Ligand-based Virtual Screening, Quantum Mechanics Calculations, and Normal Mode Analysis of Phytochemical Compounds Targeting Toll‐Interacting Protein (Tollip) Against Bacterial Diseases

Abstract

The Labeo rohita (Rohu) Toll interacting protein (Tollip) is ubiquitously expressed in the kidneys, gills, spleen, liver, and blood. Tollip in L. rohita has higher eukaryotic structural features and is produced in response to bacterial infections. Several bacterial diseases, such as Aeromonas hydrophila and Vibrio spp, have been reported in the internal organs of L. rohita. The consequences of these bacterial infections can be 100% mortality of fish.

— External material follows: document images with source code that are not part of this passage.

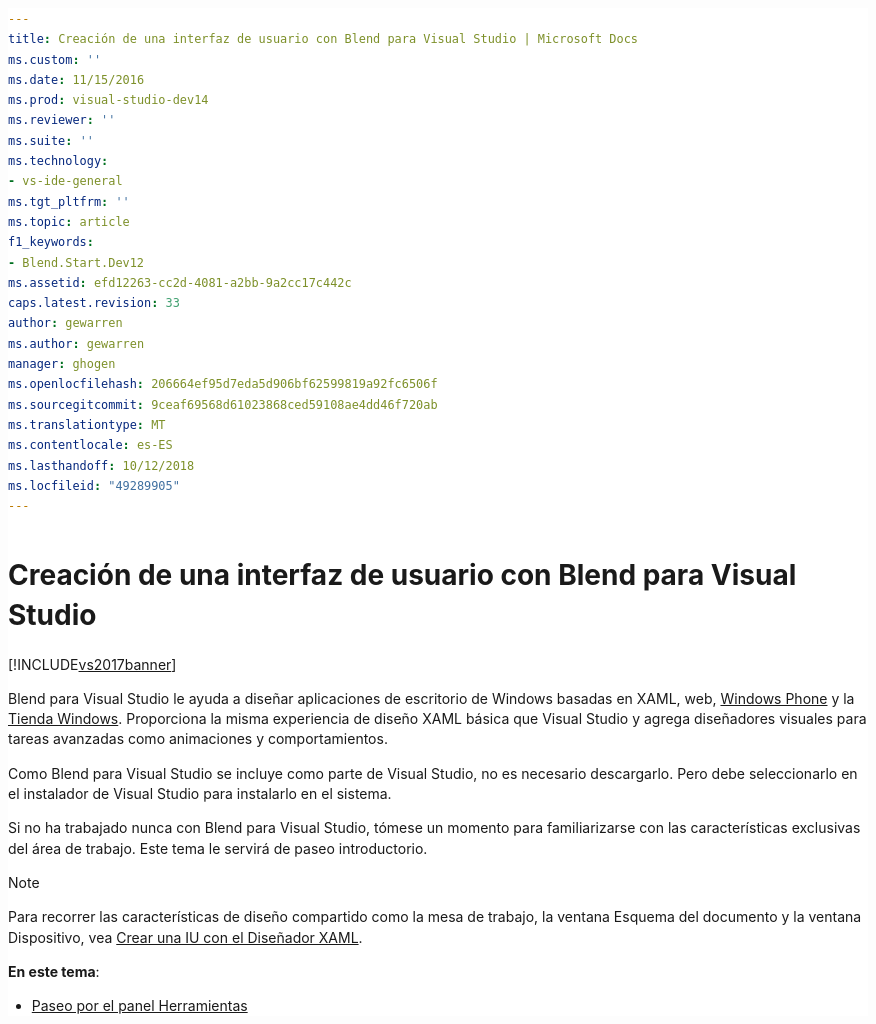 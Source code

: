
 ```yaml
---
title: Creación de una interfaz de usuario con Blend para Visual Studio | Microsoft Docs
ms.custom: ''
ms.date: 11/15/2016
ms.prod: visual-studio-dev14
ms.reviewer: ''
ms.suite: ''
ms.technology:
- vs-ide-general
ms.tgt_pltfrm: ''
ms.topic: article
f1_keywords:
- Blend.Start.Dev12
ms.assetid: efd12263-cc2d-4081-a2bb-9a2cc17c442c
caps.latest.revision: 33
author: gewarren
ms.author: gewarren
manager: ghogen
ms.openlocfilehash: 206664ef95d7eda5d906bf62599819a92fc6506f
ms.sourcegitcommit: 9ceaf69568d61023868ced59108ae4dd46f720ab
ms.translationtype: MT
ms.contentlocale: es-ES
ms.lasthandoff: 10/12/2018
ms.locfileid: "49289905"
---
```

# <a name="creating-a-ui-by-using-blend-for-visual-studio"></a>Creación de una interfaz de usuario con Blend para Visual Studio
[!INCLUDE[vs2017banner](../includes/vs2017banner.md)]

Blend para Visual Studio le ayuda a diseñar aplicaciones de escritorio de Windows basadas en XAML, web, [Windows Phone](http://msdn.microsoft.com/library/windowsphone/develop/jj683071.aspx) y la [Tienda Windows](http://msdn.microsoft.com/library/windows/apps/jj129478.aspx). Proporciona la misma experiencia de diseño XAML básica que Visual Studio y agrega diseñadores visuales para tareas avanzadas como animaciones y comportamientos.  
  
 Como Blend para Visual Studio se incluye como parte de Visual Studio, no es necesario descargarlo. Pero debe seleccionarlo en el instalador de Visual Studio para instalarlo en el sistema.  
  
 Si no ha trabajado nunca con Blend para Visual Studio, tómese un momento para familiarizarse con las características exclusivas del área de trabajo. Este tema le servirá de paseo introductorio.  
  
> [!NOTE]
>  Para recorrer las características de diseño compartido como la mesa de trabajo, la ventana Esquema del documento y la ventana Dispositivo, vea [Crear una IU con el Diseñador XAML](../designers/creating-a-ui-by-using-xaml-designer-in-visual-studio.md).  
  
 **En este tema**:  
  
-   [Paseo por el panel Herramientas](#Tools)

There are currently no medicines or vaccines available to prevent or treat infections caused by the involvement of this protein. During bacterial infections, it was discovered that Tollip plays an essential function as a negative regulator of the MyD88-dependent TLR signalling pathway. Therefore, the study aimed to evaluate the inhibitory potentiality of the Allium sativum compound against Tollip. A. sativum has been reported to show potential antibacterial activity against numerous microbial pathogens. Still, activity against the Tollip-promoted pathogens has not yet been reported. In silico virtual screen and molecular docking methods were used in this study to calculate the binding affinity of 48 drug compounds of A. sativum against the receptor Tollip. The docking and normal mode analysis methods predict 2 (PubChem CID: 122130381 and CID 12303662) inhibitory compounds that bind strongly with the Tollip with a binding affinity of -9.2 and -8.8 kcal/mol, respectively. The ADMET properties of the compounds also verified the drug resemblance features of the two compounds of A. sativum. Furthermore, to evaluate the efficacy of these two potential inhibitors, more in-vitro testing is required.